Non loin de notre campement, une sorte de haute remise sans murs, adossée au bâtiment qui dissimulait la tente aux regards, recelait d'outils indispensables et de matériel oublié, parmi lesquels notre future baignoire.
Quand j'avais parlé savon avec Eva au cours de notre virée dans les magasins, elle m'avait proposé de venir prendre des douches directement chez l'un ou l'autre de ses collègues. C'était, selon elle, la solution la plus simple. Mais l'idée d'obliger les gens à faire pour moi et Sacha des allers-retours entre le refuge et leur salle de bains me déplaisait. Elle m'avait demandé, ironique, si je préférais faire trempette dans une bassine et je l'avais surprise en prenant sa suggestion très au sérieux.

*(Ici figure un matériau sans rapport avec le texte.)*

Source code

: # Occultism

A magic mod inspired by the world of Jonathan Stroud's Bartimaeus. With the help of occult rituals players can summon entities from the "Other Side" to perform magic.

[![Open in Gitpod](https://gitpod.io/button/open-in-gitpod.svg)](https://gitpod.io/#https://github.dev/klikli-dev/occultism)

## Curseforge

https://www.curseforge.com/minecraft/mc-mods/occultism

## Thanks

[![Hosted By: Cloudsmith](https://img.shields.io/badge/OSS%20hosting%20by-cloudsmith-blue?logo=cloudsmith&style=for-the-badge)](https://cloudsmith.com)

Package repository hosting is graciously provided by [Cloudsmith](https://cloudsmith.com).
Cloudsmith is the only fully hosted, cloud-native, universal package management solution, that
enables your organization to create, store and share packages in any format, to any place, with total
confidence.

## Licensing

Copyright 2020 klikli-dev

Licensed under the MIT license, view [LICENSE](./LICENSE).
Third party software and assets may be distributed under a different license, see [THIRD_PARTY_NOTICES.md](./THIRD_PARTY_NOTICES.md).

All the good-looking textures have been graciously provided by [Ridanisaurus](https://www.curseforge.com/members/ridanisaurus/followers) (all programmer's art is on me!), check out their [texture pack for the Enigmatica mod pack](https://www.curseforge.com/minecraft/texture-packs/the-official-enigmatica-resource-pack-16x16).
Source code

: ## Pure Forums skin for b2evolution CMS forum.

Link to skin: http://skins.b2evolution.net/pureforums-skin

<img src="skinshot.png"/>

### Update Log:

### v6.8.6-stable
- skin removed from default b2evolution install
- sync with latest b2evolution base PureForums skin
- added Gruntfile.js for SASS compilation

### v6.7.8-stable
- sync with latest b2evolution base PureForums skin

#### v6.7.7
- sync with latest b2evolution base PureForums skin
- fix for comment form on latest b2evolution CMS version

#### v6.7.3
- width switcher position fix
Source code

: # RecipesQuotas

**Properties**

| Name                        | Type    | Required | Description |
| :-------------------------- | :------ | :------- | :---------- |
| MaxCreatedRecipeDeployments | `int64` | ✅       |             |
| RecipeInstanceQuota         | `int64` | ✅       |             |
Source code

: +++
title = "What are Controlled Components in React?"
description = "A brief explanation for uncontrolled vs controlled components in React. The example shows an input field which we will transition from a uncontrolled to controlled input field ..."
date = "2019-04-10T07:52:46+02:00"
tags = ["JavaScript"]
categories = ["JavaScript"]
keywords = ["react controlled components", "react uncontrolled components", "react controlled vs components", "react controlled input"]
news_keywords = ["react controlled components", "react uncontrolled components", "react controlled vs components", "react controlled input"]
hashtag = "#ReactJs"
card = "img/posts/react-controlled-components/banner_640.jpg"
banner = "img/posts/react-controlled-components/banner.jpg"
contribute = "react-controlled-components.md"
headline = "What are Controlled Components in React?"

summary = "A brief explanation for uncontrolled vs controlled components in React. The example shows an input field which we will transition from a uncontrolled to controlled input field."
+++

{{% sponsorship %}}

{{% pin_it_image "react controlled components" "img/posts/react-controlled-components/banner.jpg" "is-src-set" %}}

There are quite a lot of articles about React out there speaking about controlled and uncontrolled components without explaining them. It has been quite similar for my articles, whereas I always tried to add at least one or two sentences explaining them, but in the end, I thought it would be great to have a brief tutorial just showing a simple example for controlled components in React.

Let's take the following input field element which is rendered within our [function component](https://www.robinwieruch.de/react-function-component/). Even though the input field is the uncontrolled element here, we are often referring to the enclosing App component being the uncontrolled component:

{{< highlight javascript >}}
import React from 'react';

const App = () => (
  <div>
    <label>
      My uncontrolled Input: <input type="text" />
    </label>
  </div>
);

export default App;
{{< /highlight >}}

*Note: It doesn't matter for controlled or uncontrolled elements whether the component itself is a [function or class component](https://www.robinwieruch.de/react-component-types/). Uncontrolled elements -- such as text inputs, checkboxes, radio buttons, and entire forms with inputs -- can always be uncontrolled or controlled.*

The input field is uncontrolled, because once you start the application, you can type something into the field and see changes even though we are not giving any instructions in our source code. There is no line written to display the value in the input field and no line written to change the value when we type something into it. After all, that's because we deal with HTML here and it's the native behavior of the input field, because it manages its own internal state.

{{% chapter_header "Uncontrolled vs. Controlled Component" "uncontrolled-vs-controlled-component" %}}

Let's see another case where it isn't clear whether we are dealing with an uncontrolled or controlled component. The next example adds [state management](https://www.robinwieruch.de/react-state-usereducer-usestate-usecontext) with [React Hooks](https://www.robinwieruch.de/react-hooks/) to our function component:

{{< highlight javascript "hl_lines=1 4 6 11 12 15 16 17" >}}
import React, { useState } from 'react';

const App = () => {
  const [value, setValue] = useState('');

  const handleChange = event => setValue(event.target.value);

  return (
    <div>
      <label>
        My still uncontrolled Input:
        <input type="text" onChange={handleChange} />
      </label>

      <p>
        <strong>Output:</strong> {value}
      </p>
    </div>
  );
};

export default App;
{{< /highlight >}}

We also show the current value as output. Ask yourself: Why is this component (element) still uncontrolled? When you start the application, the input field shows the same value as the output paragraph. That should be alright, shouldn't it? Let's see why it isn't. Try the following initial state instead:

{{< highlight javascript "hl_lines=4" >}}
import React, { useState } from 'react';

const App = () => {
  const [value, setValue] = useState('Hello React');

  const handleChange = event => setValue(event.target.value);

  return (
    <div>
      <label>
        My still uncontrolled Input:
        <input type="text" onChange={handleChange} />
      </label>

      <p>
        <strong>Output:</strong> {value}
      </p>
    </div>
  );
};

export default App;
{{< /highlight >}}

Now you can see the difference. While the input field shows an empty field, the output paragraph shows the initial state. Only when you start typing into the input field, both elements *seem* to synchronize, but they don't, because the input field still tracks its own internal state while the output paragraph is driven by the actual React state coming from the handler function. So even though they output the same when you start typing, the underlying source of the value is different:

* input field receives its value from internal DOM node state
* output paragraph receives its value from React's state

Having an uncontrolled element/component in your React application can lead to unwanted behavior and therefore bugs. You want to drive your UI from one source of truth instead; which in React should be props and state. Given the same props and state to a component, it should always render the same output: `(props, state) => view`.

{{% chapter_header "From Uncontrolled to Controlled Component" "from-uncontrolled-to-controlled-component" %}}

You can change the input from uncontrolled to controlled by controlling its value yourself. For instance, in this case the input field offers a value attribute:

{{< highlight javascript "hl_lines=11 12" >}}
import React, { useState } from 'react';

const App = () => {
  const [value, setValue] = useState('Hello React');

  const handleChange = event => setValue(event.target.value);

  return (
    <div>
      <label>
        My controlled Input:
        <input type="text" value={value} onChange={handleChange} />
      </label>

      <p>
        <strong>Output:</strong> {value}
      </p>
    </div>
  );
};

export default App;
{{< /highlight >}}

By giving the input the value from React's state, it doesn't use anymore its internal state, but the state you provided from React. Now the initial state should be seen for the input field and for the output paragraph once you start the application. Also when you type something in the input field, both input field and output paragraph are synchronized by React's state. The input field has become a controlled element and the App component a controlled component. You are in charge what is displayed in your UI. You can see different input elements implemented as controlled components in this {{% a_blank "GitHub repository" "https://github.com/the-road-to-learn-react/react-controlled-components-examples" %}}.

Je n'eus pas de mal à trouver dans la remise le grand baquet dont elle m'avait alors indiqué l'emplacement. Il était poussiéreux mais pas excessivement sale. J'entrepris de le faire briller au tuyau d'arrosage et à l'éponge imbibée de nettoyant. Pendant ce temps, je mis à chauffer une bouilloire, empruntée au refuge le temps de récupérer la mienne. L'espèce de grange ouverte où je me trouvais avait été pensée pour servir occasionnellement d'atelier de bricolage, de sorte qu'il s'y trouvait une prise électrique murale qui reçut mes meilleurs compliments.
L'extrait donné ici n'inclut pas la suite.